Dan Rasmussen: Investing Lessons From Ray Dalio

Johnny HopkinsDan RasmussenLeave a Comment

In his latest interview on The Millennial Podcast, Dan Rasmussen discusses investing lessons he learned from working with Ray Dalio at Bridgewater. Here’s an excerpt from the interview:

Question: Now, Dan, we bring a lot of different types of investors on the show and many of them follow something similar to the Warren Buffett school of thought. That approach includes pretty much avoiding anything macro as the belief is that there are just too many moving pieces and it’s very difficult to predict what could happen in various scenarios.

However, you’re not really in that school of thought. You started your investment career interning at Bridgewater Associates, which is the largest hedge fund in the world founded by Ray Dalio. Could you talk a little bit about Dalio’s impact on you and your development as an investor?

Rasmussen: Absolutely. I studied history and literature in college. I actually wrote a book about a slave revolt in New Orleans. So my first introduction to business and investing and having any job at all was actually interning at Bridgewater my summer of my junior year, and it had a huge influence on me.

I’d say first it showed me that investing, they used to say investing is the intellectual Olympics, right? You’ve got all of these really smart people trying to compete to generate alpha and it’s really hard and it’s really scarce. But ultimately it’s this competition, who has the best ideas. That had a big influence on me.

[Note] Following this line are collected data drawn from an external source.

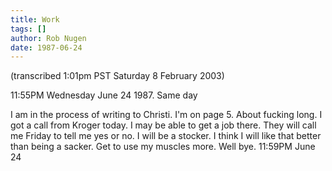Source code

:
 ```yaml
---
title: Work
tags: []
author: Rob Nugen
date: 1987-06-24
---
```


<p class=note>(transcribed 1:01pm PST Saturday 8 February 2003)</p>

<p class=date>11:55PM Wednesday June 24 1987.  Same day</p>

<p>I am in the process of writing to Christi.  I'm on page 5.  About
fucking long.  I got a call from Kroger today.  I may be able to get a
job there.  They will call me Friday to tell me yes or no.  I will be
a stocker.  I think I will like that better than being a sacker.  Get
to use my muscles more.  Well bye.  11:59PM June 24</p>
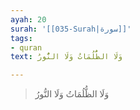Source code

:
 ```yaml
---
ayah: 20
surah: '[[035-Surah|سورة]]'
tags:
- quran
text: وَلَا الظُّلُمَاتُ وَلَا النُّورُ

---
```

> وَلَا الظُّلُمَاتُ وَلَا النُّورُ
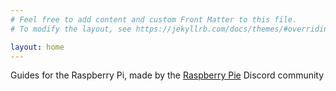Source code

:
 ```yaml
---
# Feel free to add content and custom Front Matter to this file.
# To modify the layout, see https://jekyllrb.com/docs/themes/#overriding-theme-defaults

layout: home
---
```


Guides for the Raspberry Pi, made by the [Raspberry Pie](https://discord.gg/EA23xcv) Discord community
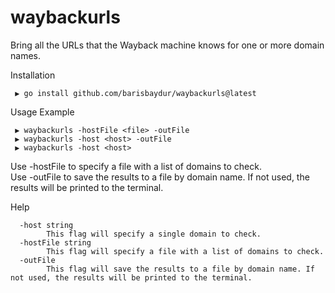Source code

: # waybackurls

Bring all the URLs that the Wayback machine knows for one or more domain names.

Installation

```
 ▶ go install github.com/barisbaydur/waybackurls@latest
```

Usage Example

```
 ▶ waybackurls -hostFile <file> -outFile
 ▶ waybackurls -host <host> -outFile
 ▶ waybackurls -host <host>
```
Use -hostFile to specify a file with a list of domains to check.<br/>
Use -outFile to save the results to a file by domain name. If not used, the results will be printed to the terminal.

Help

```
  -host string
        This flag will specify a single domain to check.
  -hostFile string
        This flag will specify a file with a list of domains to check.
  -outFile
        This flag will save the results to a file by domain name. If not used, the results will be printed to the terminal.
```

And I think that the next thing that had a big influence me was the general framework through which Bridgewater seemed to approach investing, which was to say investment strategies should be logical, they should follow a logic, and they should back test well. You should be able to prove that they work empirically.

So there’s a burden of proof, if someone says, hey, gee, stocks do well when interest rates go down, you don’t just say, okay, great interest rates are going down, so stocks should go up, right? You say, well, gee, let’s pull all the data, take a look at that. Is that true over all of time or just recently, or what about in other markets?

And that really turned me on to this idea, which led me down the path eventually to quantitative or quantimental investing, of taking a look at the data and seeing what the data says as opposed to relying on stories or memes or theories.

I think if you compare and contrast that approach with Buffett’s approach, Buffett is not necessarily back testing his strategies or using a lot of quantitative tools. He has a simple formula however that has worked for him for a long time. And I think there are a lot of quants that have tried to diagnose what that formula is and replicate it. But I think at its heart, it’s started out doing deep value and then transition into doing large, high quality value. And I think that’s the story of Buffett.